● TASK PROMPT:
From the entries below, copy exactly the lines from the one that contains "Create a command-line" through the one that contains "- [Wikipedia: V8](https://en.wikipedia.org/wiki/Chrome_V8)", both included, and only those.

[Data records]
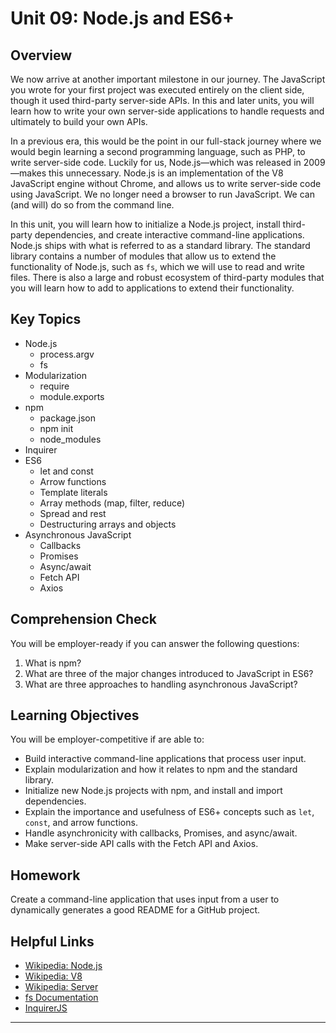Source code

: # Unit 09: Node.js and ES6+

## Overview

We now arrive at another important milestone in our journey. The JavaScript you wrote for your first project was executed entirely on the client side, though it used third-party server-side APIs. In this and later units, you will learn how to write your own server-side applications to handle requests and ultimately to build your own APIs.

In a previous era, this would be the point in our full-stack journey where we would begin learning a second programming language, such as PHP, to write server-side code. Luckily for us, Node.js—which was released in 2009—makes this unnecessary. Node.js is an implementation of the V8 JavaScript engine without Chrome, and allows us to write server-side code using JavaScript. We no longer need a browser to run JavaScript. We can (and will) do so from the command line.

In this unit, you will learn how to initialize a Node.js project, install third-party dependencies, and create interactive command-line applications. Node.js ships with what is referred to as a standard library. The standard library contains a number of modules that allow us to extend the functionality of Node.js, such as `fs`, which we will use to read and write files. There is also a large and robust ecosystem of third-party modules that you will learn how to add to applications to extend their functionality.

## Key Topics

- Node.js
  - process.argv
  - fs
- Modularization
  - require
  - module.exports
- npm
  - package.json
  - npm init
  - node_modules
- Inquirer
- ES6
  - let and const
  - Arrow functions
  - Template literals
  - Array methods (map, filter, reduce)
  - Spread and rest
  - Destructuring arrays and objects
- Asynchronous JavaScript
  - Callbacks
  - Promises
  - Async/await
  - Fetch API
  - Axios

## Comprehension Check

You will be employer-ready if you can answer the following questions:

1. What is npm?
2. What are three of the major changes introduced to JavaScript in ES6?
3. What are three approaches to handling asynchronous JavaScript?

## Learning Objectives

You will be employer-competitive if are able to:

- Build interactive command-line applications that process user input.
- Explain modularization and how it relates to npm and the standard library.
- Initialize new Node.js projects with npm, and install and import dependencies.
- Explain the importance and usefulness of ES6+ concepts such as `let`, `const`, and arrow functions.
- Handle asynchronicity with callbacks, Promises, and async/await.
- Make server-side API calls with the Fetch API and Axios.

## Homework

Create a command-line application that uses input from a user to dynamically generates a good README for a GitHub project.

## Helpful Links

- [Wikipedia: Node.js](https://en.wikipedia.org/wiki/Node.js)
- [Wikipedia: V8](https://en.wikipedia.org/wiki/Chrome_V8)
- [Wikipedia: Server](<https://en.wikipedia.org/wiki/Server_(computing)>)
- [fs Documentation](https://node.readthedocs.io/en/latest/api/fs/)
- [InquirerJS](https://www.npmjs.com/package/inquirer/v/0.2.3)

---
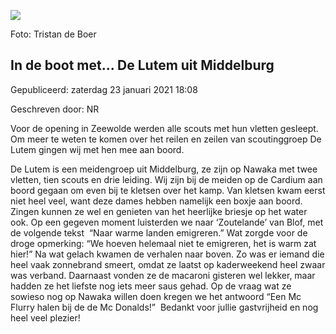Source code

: 


![](https://nawaka.scouting.nl/images/articles/IMG-20180807-WA0012.jpg)


 Foto: Tristan de Boer
 

In de boot met... De Lutem uit Middelburg
------------------------------------------





 Gepubliceerd: zaterdag 23 januari 2021 18:08
   

 Geschreven door: NR
   




 Voor de opening in Zeewolde werden alle scouts met hun vletten gesleept. Om meer te weten te komen over het reilen en zeilen van scoutinggroep De Lutem gingen wij met hen mee aan boord.
 



 De Lutem is een meidengroep uit Middelburg, ze zijn op Nawaka met twee vletten, tien scouts en drie leiding. Wij zijn bij de meiden op de Cardium aan boord gegaan om even bij te kletsen over het kamp. Van kletsen kwam eerst niet heel veel, want deze dames hebben namelijk een boxje aan boord. Zingen kunnen ze wel en genieten van het heerlijke briesje op het water ook. Op een gegeven moment luisterden we naar ‘Zoutelande’ van Blof, met de volgende tekst  “Naar warme landen emigreren.” Wat zorgde voor de droge opmerking: “We hoeven helemaal niet te emigreren, het is warm zat hier!” Na wat gelach kwamen de verhalen naar boven. Zo was er iemand die heel vaak zonnebrand smeert, omdat ze laatst op kaderweekend heel zwaar was verband. Daarnaast vonden ze de macaroni gisteren wel lekker, maar hadden ze het liefste nog iets meer saus gehad. Op de vraag wat ze sowieso nog op Nawaka willen doen kregen we het antwoord “Een Mc Flurry halen bij de de Mc Donalds!”  Bedankt voor jullie gastvrijheid en nog heel veel plezier!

● ANSWER SPACE:
Create a command-line application that uses input from a user to dynamically generates a good README for a GitHub project.

## Helpful Links

- [Wikipedia: Node.js](https://en.wikipedia.org/wiki/Node.js)
- [Wikipedia: V8](https://en.wikipedia.org/wiki/Chrome_V8)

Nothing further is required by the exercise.